Keep it up, she warns, and you won’t be healthy enough to be anybody’s mom.Taking care of your health doesn’t have to mean radical changes or total deprivation. Ashe-Goins admits to indulging her cravings for Coca Cola and Hershey chocolate bars now and again, but balances that with a healthy lunchtime salad or a brisk walk. “It is these small steps that help you,” she explains.
Keep yourself on track with reminders in key places – like your bathroom mirror or on your desk at work – for small steps like fixing a healthy snack, drinking some water, taking a quick walk, or even taking a break. “Take a deep breath,” says Ashe-Goins. “Sometimes you need to count to 10 for your mental health.” Keep a calendar as well – to keep track of needed checkups and the results of health screenings like cholesterol level or blood pressure.
If you don’t have a regular healthcare provider, you’ll find free and low-cost services through community health centers and health fairs.
And here’s a special message from Ashe-Goins: “The best thing that women can do for themselves is to take care of themselves at whatever level they’re at with regard to weight,” she says. “No matter what their size, they can be healthy.”
7. Time to “hear” yourself think.
Few moms lack advice about what they should feel, think and do. But all those voices can crowd out our own thoughts and feelings. Saban suggests keeping a journal to help you get back in touch with your “authentic voice.” “Write your own story,” she urges. “Practice getting to know who you really are.” Journaling can also be a great way to get the negativity out of your head. Just imagine that after you write those negative thoughts and feelings down, it’s as if you’ve put them into a boat and set it adrift to sail far away.
“Sometimes that is all that it takes to put myself back in control of my feelings,” Saban says.

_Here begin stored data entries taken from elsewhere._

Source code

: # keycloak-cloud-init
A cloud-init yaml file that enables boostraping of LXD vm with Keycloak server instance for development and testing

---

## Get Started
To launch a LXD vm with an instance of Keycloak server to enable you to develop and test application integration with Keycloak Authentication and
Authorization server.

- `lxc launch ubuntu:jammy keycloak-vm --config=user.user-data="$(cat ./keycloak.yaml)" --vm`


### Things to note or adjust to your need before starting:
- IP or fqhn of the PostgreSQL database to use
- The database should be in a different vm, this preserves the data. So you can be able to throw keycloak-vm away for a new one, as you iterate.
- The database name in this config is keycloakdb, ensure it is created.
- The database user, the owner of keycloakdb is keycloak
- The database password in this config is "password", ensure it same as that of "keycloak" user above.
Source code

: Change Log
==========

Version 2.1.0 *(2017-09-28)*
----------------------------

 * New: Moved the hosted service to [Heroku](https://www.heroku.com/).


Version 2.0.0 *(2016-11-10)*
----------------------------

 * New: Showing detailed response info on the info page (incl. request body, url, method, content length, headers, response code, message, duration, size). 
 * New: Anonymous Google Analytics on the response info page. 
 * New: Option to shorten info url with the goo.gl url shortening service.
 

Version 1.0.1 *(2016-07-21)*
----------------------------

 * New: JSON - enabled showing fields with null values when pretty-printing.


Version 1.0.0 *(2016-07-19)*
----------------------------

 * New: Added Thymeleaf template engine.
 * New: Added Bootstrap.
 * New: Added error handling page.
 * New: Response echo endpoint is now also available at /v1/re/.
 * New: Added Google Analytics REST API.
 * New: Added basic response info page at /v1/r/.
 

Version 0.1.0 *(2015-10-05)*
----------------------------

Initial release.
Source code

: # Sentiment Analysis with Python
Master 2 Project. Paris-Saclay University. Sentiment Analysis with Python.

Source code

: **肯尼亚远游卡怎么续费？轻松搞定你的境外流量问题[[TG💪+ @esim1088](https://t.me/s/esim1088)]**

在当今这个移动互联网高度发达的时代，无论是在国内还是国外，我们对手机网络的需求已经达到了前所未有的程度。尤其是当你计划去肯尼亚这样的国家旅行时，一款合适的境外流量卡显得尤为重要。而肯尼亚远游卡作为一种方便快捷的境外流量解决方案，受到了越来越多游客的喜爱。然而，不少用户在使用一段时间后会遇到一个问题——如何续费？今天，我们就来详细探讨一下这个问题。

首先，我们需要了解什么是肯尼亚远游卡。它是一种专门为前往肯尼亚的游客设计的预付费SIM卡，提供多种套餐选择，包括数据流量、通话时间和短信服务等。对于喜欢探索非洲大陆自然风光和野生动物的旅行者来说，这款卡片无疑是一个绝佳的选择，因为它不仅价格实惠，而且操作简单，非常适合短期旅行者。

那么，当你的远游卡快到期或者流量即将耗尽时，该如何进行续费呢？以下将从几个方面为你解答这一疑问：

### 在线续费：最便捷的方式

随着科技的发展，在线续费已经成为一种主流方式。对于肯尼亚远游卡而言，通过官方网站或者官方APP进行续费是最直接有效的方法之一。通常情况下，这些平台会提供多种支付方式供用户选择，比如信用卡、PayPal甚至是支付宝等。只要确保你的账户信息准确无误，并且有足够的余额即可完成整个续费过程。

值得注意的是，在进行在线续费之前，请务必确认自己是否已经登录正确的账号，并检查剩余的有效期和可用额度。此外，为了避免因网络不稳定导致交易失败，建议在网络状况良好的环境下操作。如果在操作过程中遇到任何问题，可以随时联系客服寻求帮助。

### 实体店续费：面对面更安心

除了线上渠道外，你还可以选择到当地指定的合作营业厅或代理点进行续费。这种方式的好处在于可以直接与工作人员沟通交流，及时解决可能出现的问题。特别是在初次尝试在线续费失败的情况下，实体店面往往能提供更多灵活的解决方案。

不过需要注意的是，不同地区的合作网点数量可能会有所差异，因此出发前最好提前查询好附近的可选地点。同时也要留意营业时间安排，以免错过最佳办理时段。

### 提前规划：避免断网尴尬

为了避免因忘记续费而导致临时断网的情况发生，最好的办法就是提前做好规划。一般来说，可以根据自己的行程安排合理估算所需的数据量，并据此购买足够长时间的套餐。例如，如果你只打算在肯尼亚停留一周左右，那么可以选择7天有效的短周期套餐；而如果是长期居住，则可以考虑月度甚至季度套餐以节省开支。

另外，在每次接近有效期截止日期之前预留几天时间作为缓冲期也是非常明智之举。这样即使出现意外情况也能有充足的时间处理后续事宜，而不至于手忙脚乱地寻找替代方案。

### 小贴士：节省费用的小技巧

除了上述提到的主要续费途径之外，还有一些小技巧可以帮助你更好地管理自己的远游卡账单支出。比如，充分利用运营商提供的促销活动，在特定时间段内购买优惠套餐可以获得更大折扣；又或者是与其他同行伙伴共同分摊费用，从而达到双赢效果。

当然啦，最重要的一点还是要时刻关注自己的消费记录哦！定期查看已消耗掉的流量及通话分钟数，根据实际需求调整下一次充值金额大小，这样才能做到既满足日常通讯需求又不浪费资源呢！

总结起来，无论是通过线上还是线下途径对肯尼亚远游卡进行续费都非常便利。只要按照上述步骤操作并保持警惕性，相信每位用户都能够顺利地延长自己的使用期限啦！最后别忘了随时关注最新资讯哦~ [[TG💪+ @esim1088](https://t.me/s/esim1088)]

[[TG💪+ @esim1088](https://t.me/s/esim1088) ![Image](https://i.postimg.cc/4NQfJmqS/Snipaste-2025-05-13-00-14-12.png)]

8. Power over your own happiness.
Even when things seem out of control, Saban stresses that you have some power over your situation and you should use it. If you notice that something is wrong in your life, take steps to change it. “You will get nowhere if you don’t do something,” says Saban, even if that is just reaching out to say you need help. “We need to adapt sometimes, not just blindly accept,” she says.
By patting yourself on the back occasionally, getting your family engaged, taking time with your own thoughts and feelings, taking care of your body, and keeping a sharp lookout for the silver lining in every cloud, you can put martyrdom aside and begin to enjoy the ride – even when it’s a bit bumpy. As Saban says: “Life is an amazing gift, and we need to use it properly.